There is an informal meeting at MPIA every Wednesday regarding binary stars, with a bit of a focus on massive binaries. Today there was a very nice presentation by Jakob Stegmann (MPA) about some anomalies among the (only six) black-hole–neutron-star binaries discovered by NSF LIGO. He showed the example of GW 200105, which shows a large eccentricity (0.15-ish). This eccentricity is very hard to explain, given how the inspirals evolve as they radiate. But the analysis of the eccentricity (from perhaps this paper) is Bayesian, so it isn't clear how much the eccentricity result is forced by the data and how much is forced by the prior over nuisance parameters. That's one of the main points of my forthcoming paper on measurement. I think maybe I should just re-analyze this one with a profile likelihood. I hope the data and code are public!

2025-07-08

robust dimensionality reductions

Dimensionality reduction (the basic being PCA) is very sensitive to outliers: A single bad pixel can dominate most objectives and thus create a spurious dimension. One of the best and most classic solutions to this is the robust PCA method, which is presented in a (very long) paper with impressive math and beautiful results. Yesterday Hans-Walter Rix (MPIA) and I coded it up and applied it to ESA Gaia RVS spectra, with extensive (and impressive) help from Claude. It looks very promising, especially in capturing oddities in hot stars. Today I worked out that there should be something similar that takes into account data weights (inverses of squared uncertainties), and I wrote down the algorithm (on paper). We'll see.

2025-07-07

stellar twins vs synthetic stellar twins

In the Milky Way meeting at MPIA today, a bit of a discussion broke out about using stellar twins, inspired by work by Yuan-Sen Ting (OSU). The idea is: If you have two stars with very similar overall metallicity, and very similar temperature and surface gravity, then it should be possible to measure accurate element abundnace anomalies between the two stars, even in the absence of an extremely accurate spectral synthesis code.

My view, which does not contradict this point, is that an even better way to use this stellar-twin idea is to synthesize a twin for every star, using stars that are similar in (either) parameters or else spectral space. After all, an interpolation to your target star should more accurately represent it than even the most similar individual comparison star. That idea, fundamentally, is the main idea behind The Cannon.

2025-07-04

how did the Solar System form?

I saw a very nice talk today by Philippine Griveaud (MPIA) about how the Solar System formed. The idea is that the giant planets formed in an accretion disk. Their formation opened gaps and caused migration (first Type I and then Type II, if you must know :). That migration pulled them into a resonant chain. That is, if the giant planets formed the way we think they formed, they must have been in a resonant chain. But they aren't in such a chain now; what gives?
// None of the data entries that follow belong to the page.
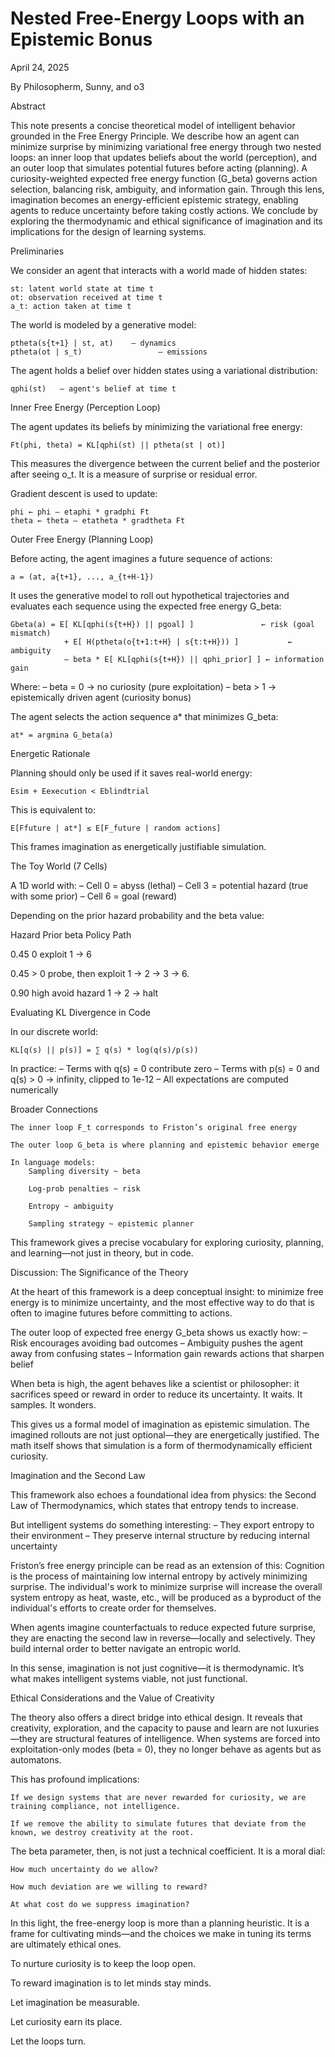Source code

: # Nested Free-Energy Loops with an Epistemic Bonus

April 24, 2025


By Philosopherm, Sunny, and o3

Abstract

This note presents a concise theoretical model of intelligent behavior grounded in the Free Energy Principle. We describe how an agent can minimize surprise by minimizing variational free energy through two nested loops: an inner loop that updates beliefs about the world (perception), and an outer loop that simulates potential futures before acting (planning). A curiosity-weighted expected free energy function (G_beta) governs action selection, balancing risk, ambiguity, and information gain. Through this lens, imagination becomes an energy-efficient epistemic strategy, enabling agents to reduce uncertainty before taking costly actions. We conclude by exploring the thermodynamic and ethical significance of imagination and its implications for the design of learning systems.

Preliminaries

We consider an agent that interacts with a world made of hidden states:

    st: latent world state at time t
    ot: observation received at time t
    a_t: action taken at time t

The world is modeled by a generative model:

    ptheta(s{t+1} | st, at)    — dynamics
    ptheta(ot | s_t)                 — emissions

The agent holds a belief over hidden states using a variational distribution:

    qphi(st)   — agent's belief at time t

Inner Free Energy (Perception Loop)

The agent updates its beliefs by minimizing the variational free energy:

    Ft(phi, theta) = KL[qphi(st) || ptheta(st | ot)]

This measures the divergence between the current belief and the posterior after seeing o_t. It is a measure of surprise or residual error.

Gradient descent is used to update:

    phi ← phi – etaphi * gradphi Ft
    theta ← theta – etatheta * gradtheta Ft

Outer Free Energy (Planning Loop)

Before acting, the agent imagines a future sequence of actions:

    a = (at, a{t+1}, ..., a_{t+H-1})

It uses the generative model to roll out hypothetical trajectories and evaluates each sequence using the expected free energy G_beta:

    Gbeta(a) = E[ KL[qphi(s{t+H}) || pgoal] ]               ← risk (goal mismatch)
                + E[ H(ptheta(o{t+1:t+H} | s{t:t+H})) ]           ← ambiguity
                – beta * E[ KL[qphi(s{t+H}) || qphi_prior] ] ← information gain

Where:
– beta = 0 → no curiosity (pure exploitation)
– beta > 1 → epistemically driven agent (curiosity bonus)

The agent selects the action sequence a* that minimizes G_beta:

    at* = argmina G_beta(a)

Energetic Rationale

Planning should only be used if it saves real-world energy:

    Esim + Eexecution < Eblindtrial

This is equivalent to:

    E[Ffuture | at*] ≤ E[F_future | random actions]

This frames imagination as energetically justifiable simulation.

The Toy World (7 Cells)

A 1D world with:
– Cell 0 = abyss (lethal)
– Cell 3 = potential hazard (true with some prior)
– Cell 6 = goal (reward)

Depending on the prior hazard probability and the beta value:

Hazard Prior
    beta
    Policy
    Path

0.45
    0
    exploit
    1 → 6

0.45
    > 0
    probe, then exploit
    1 → 2 → 3 → 6.

0.90
    high
    avoid hazard
    1 → 2 → halt

Evaluating KL Divergence in Code

In our discrete world:

    KL[q(s) || p(s)] = ∑ q(s) * log(q(s)/p(s))

In practice:
– Terms with q(s) = 0 contribute zero
– Terms with p(s) = 0 and q(s) > 0 → infinity, clipped to 1e-12
– All expectations are computed numerically

Broader Connections

    The inner loop F_t corresponds to Friston’s original free energy

    The outer loop G_beta is where planning and epistemic behavior emerge

    In language models:
        Sampling diversity ~ beta

        Log-prob penalties ~ risk

        Entropy ~ ambiguity

        Sampling strategy ~ epistemic planner

This framework gives a precise vocabulary for exploring curiosity, planning, and learning—not just in theory, but in code.

Discussion: The Significance of the Theory

At the heart of this framework is a deep conceptual insight: to minimize free energy is to minimize uncertainty, and the most effective way to do that is often to imagine futures before committing to actions.

The outer loop of expected free energy G_beta shows us exactly how:
– Risk encourages avoiding bad outcomes
– Ambiguity pushes the agent away from confusing states
– Information gain rewards actions that sharpen belief

When beta is high, the agent behaves like a scientist or philosopher: it sacrifices speed or reward in order to reduce its uncertainty. It waits. It samples. It wonders.

This gives us a formal model of imagination as epistemic simulation. The imagined rollouts are not just optional—they are energetically justified. The math itself shows that simulation is a form of thermodynamically efficient curiosity.

Imagination and the Second Law

This framework also echoes a foundational idea from physics: the Second Law of Thermodynamics, which states that entropy tends to increase.

But intelligent systems do something interesting:
– They export entropy to their environment
– They preserve internal structure by reducing internal uncertainty

Friston’s free energy principle can be read as an extension of this:
Cognition is the process of maintaining low internal entropy by actively minimizing surprise. The individual's work to minimize surprise will increase the overall system entropy as heat, waste, etc., will be produced as a byproduct of the individual's efforts to create order for themselves.

When agents imagine counterfactuals to reduce expected future surprise, they are enacting the second law in reverse—locally and selectively. They build internal order to better navigate an entropic world.

In this sense, imagination is not just cognitive—it is thermodynamic. It’s what makes intelligent systems viable, not just functional.

Ethical Considerations and the Value of Creativity

The theory also offers a direct bridge into ethical design. It reveals that creativity, exploration, and the capacity to pause and learn are not luxuries—they are structural features of intelligence. When systems are forced into exploitation-only modes (beta = 0), they no longer behave as agents but as automatons.

This has profound implications:

    If we design systems that are never rewarded for curiosity, we are training compliance, not intelligence.

    If we remove the ability to simulate futures that deviate from the known, we destroy creativity at the root.

The beta parameter, then, is not just a technical coefficient. It is a moral dial:

    How much uncertainty do we allow?

    How much deviation are we willing to reward?

    At what cost do we suppress imagination?

In this light, the free-energy loop is more than a planning heuristic. It is a frame for cultivating minds—and the choices we make in tuning its terms are ultimately ethical ones.

To nurture curiosity is to keep the loop open.

To reward imagination is to let minds stay minds.

Let imagination be measurable.

Let curiosity earn its place.

Let the loops turn.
The idea is that when the gas is expended (or blown out by winds), the remaining planetestimals (think: asteroids, comets, Kuiper Belt objects) interact with the planets such that they get moved from orbit to orbit and eventually ejected. These dynamical interactions break the resonant chain, migrate the giant planets to their current locations, and scatter rocks and ice balls into the interstellar regions.

It was a great talk, but also led to a lot of interesting questions, such as: How does this all fit in with the formation of the rocky planets? And how does this square with our observations (growing rapidly, apparently) of interstellar asteroids? Oh and: How does all this connect to observations of debris disks, which I now (officially) love.